RETURN ON TECHNOLOGY: Exploding mobile phone? Maybe you bought a fake

January 21, 2008

Has your cell phone exploded lately? A cell phone battery literally blows up, shattering the phone and spraying hot components like shrapnel. Detonating phones haven't killed anyone that I could determine, but they've caused several trips to the hospital for lacerations, burns and broken eardrums. When it happens, manufacturers understandably scramble to find out why, and the answer today is often that the battery was actually a knockoff, a counterfeit that looks just like the real thing, but might be made with leftover components scrounged out of garbage heaps.

Counterfeit electronic devices are no longer rare. You can find fake routers, cables, computers, monitors, hard drives and even smaller components inside of otherwise legitimate products, like capacitors, resistors and integrated circuit chips. Knockoffs find their way even into the parts bins of major manufacturers, to all appearances stamped with the right logos and accompanied by the right paperwork attesting to their authenticity. The problem is worldwide, and growing. Four of the top 10 confiscated items by U.S. customs in 2004 were counterfeits.

Then there's the "gray market," where legitimate items are sold back into the mainstream. These might be industry rejects that just didn't quite make it all the way to the recycling center, or they could be used products sold as new. Altogether, the electronics industry's Alliance for Gray Market and Counterfeit Abatement says $40 billion of counterfeit or gray-market tech products are circulating each year. They make up about 10 percent of technical goods on the market at any given time, AGMA reports.
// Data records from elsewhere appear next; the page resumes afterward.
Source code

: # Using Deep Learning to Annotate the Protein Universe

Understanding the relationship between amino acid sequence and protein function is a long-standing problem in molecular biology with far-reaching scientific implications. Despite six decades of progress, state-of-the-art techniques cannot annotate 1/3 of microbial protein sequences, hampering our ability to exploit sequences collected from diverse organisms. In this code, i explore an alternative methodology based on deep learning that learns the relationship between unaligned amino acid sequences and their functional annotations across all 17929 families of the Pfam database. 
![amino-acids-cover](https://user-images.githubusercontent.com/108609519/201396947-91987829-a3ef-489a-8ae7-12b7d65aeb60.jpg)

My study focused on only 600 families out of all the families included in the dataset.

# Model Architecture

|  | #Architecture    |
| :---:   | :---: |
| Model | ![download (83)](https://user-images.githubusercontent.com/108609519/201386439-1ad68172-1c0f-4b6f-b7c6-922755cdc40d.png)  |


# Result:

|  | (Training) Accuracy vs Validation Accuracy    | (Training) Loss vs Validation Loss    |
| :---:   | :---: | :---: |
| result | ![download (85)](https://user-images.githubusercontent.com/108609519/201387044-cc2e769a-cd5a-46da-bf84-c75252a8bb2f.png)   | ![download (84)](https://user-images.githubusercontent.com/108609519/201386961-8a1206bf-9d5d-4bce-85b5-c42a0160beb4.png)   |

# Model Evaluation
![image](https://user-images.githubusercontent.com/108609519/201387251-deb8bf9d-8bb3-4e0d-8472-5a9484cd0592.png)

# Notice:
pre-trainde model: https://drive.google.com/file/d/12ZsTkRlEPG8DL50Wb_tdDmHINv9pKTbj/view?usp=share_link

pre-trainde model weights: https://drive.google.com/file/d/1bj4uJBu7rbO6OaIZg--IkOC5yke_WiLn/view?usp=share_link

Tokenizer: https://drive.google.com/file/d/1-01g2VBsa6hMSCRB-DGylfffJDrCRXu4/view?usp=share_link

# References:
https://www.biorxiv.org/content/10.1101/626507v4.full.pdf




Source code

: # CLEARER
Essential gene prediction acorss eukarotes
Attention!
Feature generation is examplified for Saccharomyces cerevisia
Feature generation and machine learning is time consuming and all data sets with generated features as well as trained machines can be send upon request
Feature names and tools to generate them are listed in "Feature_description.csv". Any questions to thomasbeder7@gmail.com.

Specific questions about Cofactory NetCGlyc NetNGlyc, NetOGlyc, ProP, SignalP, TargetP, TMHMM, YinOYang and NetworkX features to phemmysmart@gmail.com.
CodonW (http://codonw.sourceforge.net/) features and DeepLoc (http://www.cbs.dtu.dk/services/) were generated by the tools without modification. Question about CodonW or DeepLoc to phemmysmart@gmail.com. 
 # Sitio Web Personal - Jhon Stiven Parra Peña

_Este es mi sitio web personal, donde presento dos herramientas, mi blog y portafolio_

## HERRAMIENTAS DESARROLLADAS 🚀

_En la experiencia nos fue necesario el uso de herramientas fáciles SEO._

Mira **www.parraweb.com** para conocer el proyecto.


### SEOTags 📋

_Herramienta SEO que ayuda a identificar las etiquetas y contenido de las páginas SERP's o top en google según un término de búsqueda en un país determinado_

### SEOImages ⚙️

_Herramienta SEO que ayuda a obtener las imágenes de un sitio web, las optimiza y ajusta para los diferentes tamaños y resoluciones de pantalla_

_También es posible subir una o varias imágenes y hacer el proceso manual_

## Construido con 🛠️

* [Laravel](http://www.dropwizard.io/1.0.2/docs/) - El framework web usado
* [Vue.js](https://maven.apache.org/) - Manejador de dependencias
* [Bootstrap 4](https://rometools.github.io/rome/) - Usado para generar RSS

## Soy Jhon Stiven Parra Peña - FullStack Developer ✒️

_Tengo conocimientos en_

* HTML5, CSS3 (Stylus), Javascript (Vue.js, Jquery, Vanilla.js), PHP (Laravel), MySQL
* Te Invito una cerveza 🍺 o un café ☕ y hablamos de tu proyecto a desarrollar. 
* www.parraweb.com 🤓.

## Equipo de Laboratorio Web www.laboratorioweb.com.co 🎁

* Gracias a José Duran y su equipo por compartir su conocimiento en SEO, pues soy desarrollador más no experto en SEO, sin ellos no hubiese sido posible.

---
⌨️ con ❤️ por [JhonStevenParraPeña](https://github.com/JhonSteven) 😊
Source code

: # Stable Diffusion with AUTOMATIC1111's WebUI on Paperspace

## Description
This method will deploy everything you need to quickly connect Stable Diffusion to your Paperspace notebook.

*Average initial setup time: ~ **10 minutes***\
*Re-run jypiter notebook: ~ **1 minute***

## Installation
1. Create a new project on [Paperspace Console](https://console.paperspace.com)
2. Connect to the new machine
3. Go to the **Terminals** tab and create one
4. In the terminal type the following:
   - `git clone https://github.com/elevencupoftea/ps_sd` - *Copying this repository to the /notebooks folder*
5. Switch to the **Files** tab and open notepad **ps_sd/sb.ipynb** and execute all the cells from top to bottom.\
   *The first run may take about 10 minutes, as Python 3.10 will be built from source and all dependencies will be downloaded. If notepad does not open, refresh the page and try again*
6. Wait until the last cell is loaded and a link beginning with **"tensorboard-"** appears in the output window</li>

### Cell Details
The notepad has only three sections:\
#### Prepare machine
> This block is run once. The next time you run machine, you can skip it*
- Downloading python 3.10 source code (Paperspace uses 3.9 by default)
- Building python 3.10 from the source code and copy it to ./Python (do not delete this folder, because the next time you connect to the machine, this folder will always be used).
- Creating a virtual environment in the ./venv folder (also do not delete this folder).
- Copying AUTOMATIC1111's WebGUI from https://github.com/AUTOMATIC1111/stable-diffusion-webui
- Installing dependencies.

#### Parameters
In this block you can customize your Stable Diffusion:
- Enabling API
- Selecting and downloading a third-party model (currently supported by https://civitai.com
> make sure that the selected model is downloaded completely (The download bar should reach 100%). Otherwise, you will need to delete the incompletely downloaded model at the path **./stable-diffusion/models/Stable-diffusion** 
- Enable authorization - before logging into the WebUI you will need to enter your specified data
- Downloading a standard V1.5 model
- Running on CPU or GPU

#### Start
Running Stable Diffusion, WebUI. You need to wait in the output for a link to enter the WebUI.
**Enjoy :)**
Anybody can be fooled, even such demanding customers as the U.S. military. Just last September, a vendor was convicted for selling and installing fake network switches for a Navy subcontractor. And in December, two Texas brothers were indicted for conspiracy and trafficking in counterfeit goods, having imprudently supplied such equipment to various departments of the U.S. government, reportedly including the FBI. Now, while I'm indignant when my government is scammed by one of my fellow citizens, I have to admire the colossal chutzpah it takes to rip off the FBI.
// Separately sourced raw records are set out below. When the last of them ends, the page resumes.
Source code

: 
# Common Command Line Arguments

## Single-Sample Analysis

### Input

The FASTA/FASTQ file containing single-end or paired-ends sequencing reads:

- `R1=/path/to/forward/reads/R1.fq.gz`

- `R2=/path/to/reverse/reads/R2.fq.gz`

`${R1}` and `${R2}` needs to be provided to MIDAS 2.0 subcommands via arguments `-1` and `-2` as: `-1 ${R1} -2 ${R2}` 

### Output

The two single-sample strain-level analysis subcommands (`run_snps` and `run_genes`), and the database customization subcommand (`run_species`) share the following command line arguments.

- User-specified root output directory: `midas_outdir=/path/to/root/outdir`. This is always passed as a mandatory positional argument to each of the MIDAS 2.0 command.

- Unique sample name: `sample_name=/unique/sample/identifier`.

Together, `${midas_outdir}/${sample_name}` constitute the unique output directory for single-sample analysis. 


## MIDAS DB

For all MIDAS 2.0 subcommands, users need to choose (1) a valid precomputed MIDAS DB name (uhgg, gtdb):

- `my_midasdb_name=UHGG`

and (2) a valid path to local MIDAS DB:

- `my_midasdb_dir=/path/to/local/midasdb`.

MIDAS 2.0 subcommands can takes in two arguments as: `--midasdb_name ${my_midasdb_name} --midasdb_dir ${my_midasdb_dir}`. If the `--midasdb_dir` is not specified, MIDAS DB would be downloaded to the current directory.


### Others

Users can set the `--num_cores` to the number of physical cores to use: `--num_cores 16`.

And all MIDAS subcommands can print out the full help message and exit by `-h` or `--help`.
The problem isn't just profit, but safety. A cell phone converting itself into a grenade is a danger, but there are even greater dangers in the counterfeit circuit breakers and ground-fault interrupting receptacles used in bathrooms and kitchens to protect consumers against deadly shocks. Officials in Suffolk County, N.Y., found a stash of such phony devices, which carried similarly bogus Underwriter's Laboratory stickers. There are fake thermostats, fake smoke detectors, and fake carbon dioxide detectors.

The problem is worldwide. Authorities in Manila busted a pirate ring in 2006 that was selling network cards, routers, switches, cables and boxes, complete with packages that proclaimed them to be from Cisco Systems. The European Union says the seizure of all kinds of bogus goods at its members' borders continues to rise each year. Every year, the Union records tens of thousands of seizures, and the member countries acknowledge that seizures are only a tiny fraction of what gets through. In 2004, Lithuania alone caught 400,000 batteries. The vast majority of the fakes originate in China, Hong Kong, the United Arab Emirates, India and Malaysia, but other countries are starting to participate in the fun, too.
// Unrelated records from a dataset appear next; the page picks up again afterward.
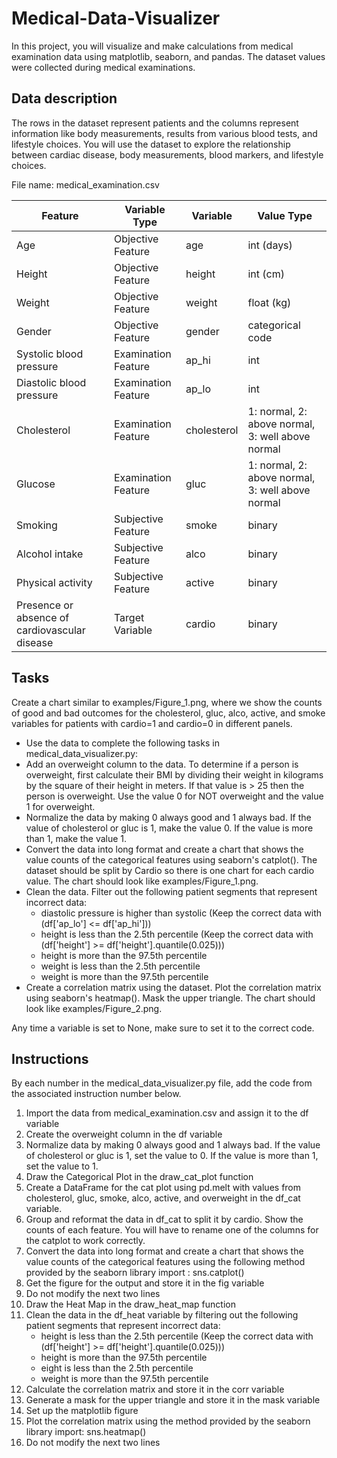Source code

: # Medical-Data-Visualizer

In this project, you will visualize and make calculations from medical examination data using matplotlib, seaborn, and pandas. The dataset values were collected during medical examinations.

## Data description

The rows in the dataset represent patients and the columns represent information like body measurements, results from various blood tests, and lifestyle choices. You will use the dataset to explore the relationship between cardiac disease, body measurements, blood markers, and lifestyle choices.

File name: medical_examination.csv


| Feature	| Variable Type |	Variable | Value Type |
| --- | --- | --- | --- |
| Age |	Objective Feature	| age |	int (days) |
| Height |	Objective Feature |	height |	int (cm) |
| Weight | Objective Feature	| weight |	float (kg) |
| Gender |	Objective Feature	| gender |	categorical code
| Systolic blood pressure |	Examination Feature	| ap_hi	| int |
| Diastolic blood pressure	| Examination Feature |	ap_lo	| int
| Cholesterol	| Examination Feature	| cholesterol	| 1: normal, 2: above normal, 3: well above normal |
| Glucose	| Examination Feature	| gluc	| 1: normal, 2: above normal, 3: well above normal |
| Smoking	| Subjective Feature	| smoke |	binary |
| Alcohol intake	| Subjective Feature	| alco	| binary |
| Physical activity	| Subjective Feature	| active	|  binary |
| Presence or absence of cardiovascular disease	| Target Variable	| cardio	| binary |

## Tasks
Create a chart similar to examples/Figure_1.png, where we show the counts of good and bad outcomes for the cholesterol, gluc, alco, active, and smoke variables for patients with cardio=1 and cardio=0 in different panels.

- Use the data to complete the following tasks in medical_data_visualizer.py:
- Add an overweight column to the data. To determine if a person is overweight, first calculate their BMI by dividing their weight in kilograms by the square of their height in meters. If that value is > 25 then the person is overweight. Use the value 0 for NOT overweight and the value 1 for overweight.
- Normalize the data by making 0 always good and 1 always bad. If the value of cholesterol or gluc is 1, make the value 0. If the value is more than 1, make the value 1.
- Convert the data into long format and create a chart that shows the value counts of the categorical features using seaborn's catplot(). The dataset should be split by Cardio so there is one chart for each cardio value. The chart should look like examples/Figure_1.png.
- Clean the data. Filter out the following patient segments that represent incorrect data:
   - diastolic pressure is higher than systolic (Keep the correct data with (df['ap_lo'] <= df['ap_hi']))
   - height is less than the 2.5th percentile (Keep the correct data with (df['height'] >= df['height'].quantile(0.025)))
   - height is more than the 97.5th percentile
   - weight is less than the 2.5th percentile
   - weight is more than the 97.5th percentile
- Create a correlation matrix using the dataset. Plot the correlation matrix using seaborn's heatmap(). Mask the upper triangle. The chart should look like examples/Figure_2.png.

Any time a variable is set to None, make sure to set it to the correct code.

## Instructions
By each number in the medical_data_visualizer.py file, add the code from the associated instruction number below.

1. Import the data from medical_examination.csv and assign it to the df variable
2. Create the overweight column in the df variable
3. Normalize data by making 0 always good and 1 always bad. If the value of cholesterol or gluc is 1, set the value to 0. If the value is more than 1, set the value to 1.
4. Draw the Categorical Plot in the draw_cat_plot function
5. Create a DataFrame for the cat plot using pd.melt with values from cholesterol, gluc, smoke, alco, active, and overweight in the df_cat variable.
6. Group and reformat the data in df_cat to split it by cardio. Show the counts of each feature. You will have to rename one of the columns for the catplot to work correctly.
7. Convert the data into long format and create a chart that shows the value counts of the categorical features using the following method provided by the seaborn library import : sns.catplot()
8. Get the figure for the output and store it in the fig variable
9. Do not modify the next two lines
10. Draw the Heat Map in the draw_heat_map function
11. Clean the data in the df_heat variable by filtering out the following patient segments that represent incorrect data:
    - height is less than the 2.5th percentile (Keep the correct data with (df['height'] >= df['height'].quantile(0.025)))
    - height is more than the 97.5th percentile
    - eight is less than the 2.5th percentile
    - weight is more than the 97.5th percentile
12. Calculate the correlation matrix and store it in the corr variable
13. Generate a mask for the upper triangle and store it in the mask variable
14. Set up the matplotlib figure
15. Plot the correlation matrix using the method provided by the seaborn library import: sns.heatmap()
16. Do not modify the next two lines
If you've bought quite a bit of technology, like computers, phones, network equipment, batteries, and the like, you probably have at least one fake sitting around right now. If you bought the products from eBay or refurbished from someone other than the manufacturer, the chances go up. If you got a great deal on used equipment, the probability increases, too.

The temptation to save money buying from online vendors is enormous, and understandably so, but it makes selling phony goods almost child's play. The hit you take may come soon, or it may come later. If it comes right away, you're likely to be out no more than your purchase cost. But if it comes later, as with a hard drive, you could stand to lose a great deal more after it's been loaded with your valuable data. In between are the annoyances of cable connectors that don't connect, or wireless that's as temperamental as an opera diva.

You can't avoid the risk entirely, but you can cut it down to manageable size by gritting your teeth and paying original-equipment manufacturer prices from the OEM itself or sticking to known retailers. Dell isn't likely to sell you a computer that never saw the inside of a Dell factory, but an online wholesaler might.

You can sometimes spot a fake by checking the paperwork for typos and other clues. If the item is big enough to have a serial number, check with the manufacturer to see if it's legitimate. You can report a fake to, of all places, the U.S. Chamber of Commerce, at www.thetruecosts.org/portal/truecosts/action/reportafake.htm.